PROBLEM DETAILS: Include in the output exactly the lines from the opening of the data through the line containing "방법 : unalias newname", and nothing more.

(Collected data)

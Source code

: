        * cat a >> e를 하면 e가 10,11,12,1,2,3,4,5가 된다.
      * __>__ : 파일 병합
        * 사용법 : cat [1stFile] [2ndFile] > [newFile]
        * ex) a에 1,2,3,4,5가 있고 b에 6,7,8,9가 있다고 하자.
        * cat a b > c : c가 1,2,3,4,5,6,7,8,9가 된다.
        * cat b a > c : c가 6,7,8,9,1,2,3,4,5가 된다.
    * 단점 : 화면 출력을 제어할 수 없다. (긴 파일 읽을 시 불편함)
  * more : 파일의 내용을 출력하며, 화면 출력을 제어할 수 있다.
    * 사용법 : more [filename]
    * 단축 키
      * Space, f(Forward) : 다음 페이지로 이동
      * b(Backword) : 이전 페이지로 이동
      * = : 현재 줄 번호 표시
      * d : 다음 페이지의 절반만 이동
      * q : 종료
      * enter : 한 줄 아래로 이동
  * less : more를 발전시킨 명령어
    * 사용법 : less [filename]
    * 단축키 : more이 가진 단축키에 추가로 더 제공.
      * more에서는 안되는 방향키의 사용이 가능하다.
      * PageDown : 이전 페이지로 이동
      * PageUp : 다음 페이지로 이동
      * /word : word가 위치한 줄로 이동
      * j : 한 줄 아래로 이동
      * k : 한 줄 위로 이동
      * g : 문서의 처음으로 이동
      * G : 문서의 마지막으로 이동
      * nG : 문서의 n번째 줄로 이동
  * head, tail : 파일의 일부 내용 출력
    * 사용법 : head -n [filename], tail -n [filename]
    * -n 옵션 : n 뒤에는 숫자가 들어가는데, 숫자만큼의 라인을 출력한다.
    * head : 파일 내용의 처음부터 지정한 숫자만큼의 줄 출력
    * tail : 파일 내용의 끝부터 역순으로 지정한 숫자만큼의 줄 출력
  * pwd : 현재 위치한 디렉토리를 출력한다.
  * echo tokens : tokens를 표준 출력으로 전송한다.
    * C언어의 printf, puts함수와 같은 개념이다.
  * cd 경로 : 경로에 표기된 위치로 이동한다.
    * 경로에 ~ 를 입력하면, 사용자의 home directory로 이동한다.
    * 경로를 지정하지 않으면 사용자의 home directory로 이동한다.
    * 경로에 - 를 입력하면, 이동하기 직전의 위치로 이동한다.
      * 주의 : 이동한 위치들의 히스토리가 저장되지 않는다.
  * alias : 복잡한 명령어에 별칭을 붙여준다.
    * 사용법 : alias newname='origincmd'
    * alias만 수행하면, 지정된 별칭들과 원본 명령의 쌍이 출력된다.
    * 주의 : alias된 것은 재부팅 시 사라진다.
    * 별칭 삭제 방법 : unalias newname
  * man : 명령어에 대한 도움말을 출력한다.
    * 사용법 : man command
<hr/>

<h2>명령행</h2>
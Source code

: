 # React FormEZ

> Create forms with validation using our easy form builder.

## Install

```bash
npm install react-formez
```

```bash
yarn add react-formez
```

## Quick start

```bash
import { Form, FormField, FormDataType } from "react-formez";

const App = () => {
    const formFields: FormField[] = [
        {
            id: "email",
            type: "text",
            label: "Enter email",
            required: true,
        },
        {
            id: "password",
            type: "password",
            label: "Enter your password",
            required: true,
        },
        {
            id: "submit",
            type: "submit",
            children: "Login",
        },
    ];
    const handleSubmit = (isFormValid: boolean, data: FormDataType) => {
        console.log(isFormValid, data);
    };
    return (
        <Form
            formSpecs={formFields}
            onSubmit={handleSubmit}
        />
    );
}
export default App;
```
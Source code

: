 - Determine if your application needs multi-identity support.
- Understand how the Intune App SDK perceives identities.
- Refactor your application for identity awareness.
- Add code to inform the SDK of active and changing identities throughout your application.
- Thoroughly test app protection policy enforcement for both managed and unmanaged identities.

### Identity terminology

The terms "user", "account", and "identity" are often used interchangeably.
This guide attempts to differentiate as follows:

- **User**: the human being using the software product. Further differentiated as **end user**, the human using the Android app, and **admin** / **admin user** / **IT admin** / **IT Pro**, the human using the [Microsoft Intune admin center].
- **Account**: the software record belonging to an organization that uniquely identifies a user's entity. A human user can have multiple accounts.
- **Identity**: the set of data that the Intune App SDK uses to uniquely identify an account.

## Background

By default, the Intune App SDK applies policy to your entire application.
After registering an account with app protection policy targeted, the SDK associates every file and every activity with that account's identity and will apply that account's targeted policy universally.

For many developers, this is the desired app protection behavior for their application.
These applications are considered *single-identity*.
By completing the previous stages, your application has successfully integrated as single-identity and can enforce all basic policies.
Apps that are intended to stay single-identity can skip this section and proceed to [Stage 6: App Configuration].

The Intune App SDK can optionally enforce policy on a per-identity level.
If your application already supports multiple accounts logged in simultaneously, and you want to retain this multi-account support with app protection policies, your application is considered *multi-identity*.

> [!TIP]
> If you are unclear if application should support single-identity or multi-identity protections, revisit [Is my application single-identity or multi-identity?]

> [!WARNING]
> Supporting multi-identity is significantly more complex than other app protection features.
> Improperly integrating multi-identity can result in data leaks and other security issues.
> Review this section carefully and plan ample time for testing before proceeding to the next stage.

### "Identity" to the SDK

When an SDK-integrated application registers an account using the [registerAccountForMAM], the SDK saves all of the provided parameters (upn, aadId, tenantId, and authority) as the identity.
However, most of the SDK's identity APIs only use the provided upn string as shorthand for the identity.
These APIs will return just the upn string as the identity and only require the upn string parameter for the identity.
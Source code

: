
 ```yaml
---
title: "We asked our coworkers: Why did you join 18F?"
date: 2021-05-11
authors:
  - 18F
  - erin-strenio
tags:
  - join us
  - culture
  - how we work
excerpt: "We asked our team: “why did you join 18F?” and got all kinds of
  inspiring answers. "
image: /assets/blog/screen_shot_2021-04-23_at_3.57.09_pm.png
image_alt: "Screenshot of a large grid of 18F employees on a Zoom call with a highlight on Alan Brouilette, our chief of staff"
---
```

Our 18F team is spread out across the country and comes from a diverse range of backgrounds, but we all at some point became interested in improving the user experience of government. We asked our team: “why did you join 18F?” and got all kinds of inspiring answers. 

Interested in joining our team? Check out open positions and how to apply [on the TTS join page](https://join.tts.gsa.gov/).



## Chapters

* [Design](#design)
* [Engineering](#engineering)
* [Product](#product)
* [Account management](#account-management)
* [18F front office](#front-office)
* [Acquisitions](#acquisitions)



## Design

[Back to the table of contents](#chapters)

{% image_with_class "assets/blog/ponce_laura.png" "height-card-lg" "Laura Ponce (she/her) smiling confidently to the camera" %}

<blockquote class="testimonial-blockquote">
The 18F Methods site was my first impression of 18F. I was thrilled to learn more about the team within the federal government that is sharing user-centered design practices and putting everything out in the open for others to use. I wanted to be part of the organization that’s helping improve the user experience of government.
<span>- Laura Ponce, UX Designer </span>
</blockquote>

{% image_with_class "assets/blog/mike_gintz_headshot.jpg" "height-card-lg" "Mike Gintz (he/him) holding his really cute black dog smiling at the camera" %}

WRITTEN ANSWER:
Source code

:        * cat a >> e를 하면 e가 10,11,12,1,2,3,4,5가 된다.
      * __>__ : 파일 병합
        * 사용법 : cat [1stFile] [2ndFile] > [newFile]
        * ex) a에 1,2,3,4,5가 있고 b에 6,7,8,9가 있다고 하자.
        * cat a b > c : c가 1,2,3,4,5,6,7,8,9가 된다.
        * cat b a > c : c가 6,7,8,9,1,2,3,4,5가 된다.
    * 단점 : 화면 출력을 제어할 수 없다. (긴 파일 읽을 시 불편함)
  * more : 파일의 내용을 출력하며, 화면 출력을 제어할 수 있다.
    * 사용법 : more [filename]
    * 단축 키
      * Space, f(Forward) : 다음 페이지로 이동
      * b(Backword) : 이전 페이지로 이동
      * = : 현재 줄 번호 표시
      * d : 다음 페이지의 절반만 이동
      * q : 종료
      * enter : 한 줄 아래로 이동
  * less : more를 발전시킨 명령어
    * 사용법 : less [filename]
    * 단축키 : more이 가진 단축키에 추가로 더 제공.
      * more에서는 안되는 방향키의 사용이 가능하다.
      * PageDown : 이전 페이지로 이동
      * PageUp : 다음 페이지로 이동
      * /word : word가 위치한 줄로 이동
      * j : 한 줄 아래로 이동
      * k : 한 줄 위로 이동
      * g : 문서의 처음으로 이동
      * G : 문서의 마지막으로 이동
      * nG : 문서의 n번째 줄로 이동
  * head, tail : 파일의 일부 내용 출력
    * 사용법 : head -n [filename], tail -n [filename]
    * -n 옵션 : n 뒤에는 숫자가 들어가는데, 숫자만큼의 라인을 출력한다.
    * head : 파일 내용의 처음부터 지정한 숫자만큼의 줄 출력
    * tail : 파일 내용의 끝부터 역순으로 지정한 숫자만큼의 줄 출력
  * pwd : 현재 위치한 디렉토리를 출력한다.
  * echo tokens : tokens를 표준 출력으로 전송한다.
    * C언어의 printf, puts함수와 같은 개념이다.
  * cd 경로 : 경로에 표기된 위치로 이동한다.
    * 경로에 ~ 를 입력하면, 사용자의 home directory로 이동한다.
    * 경로를 지정하지 않으면 사용자의 home directory로 이동한다.
    * 경로에 - 를 입력하면, 이동하기 직전의 위치로 이동한다.
      * 주의 : 이동한 위치들의 히스토리가 저장되지 않는다.
  * alias : 복잡한 명령어에 별칭을 붙여준다.
    * 사용법 : alias newname='origincmd'
    * alias만 수행하면, 지정된 별칭들과 원본 명령의 쌍이 출력된다.
    * 주의 : alias된 것은 재부팅 시 사라진다.
    * 별칭 삭제 방법 : unalias newname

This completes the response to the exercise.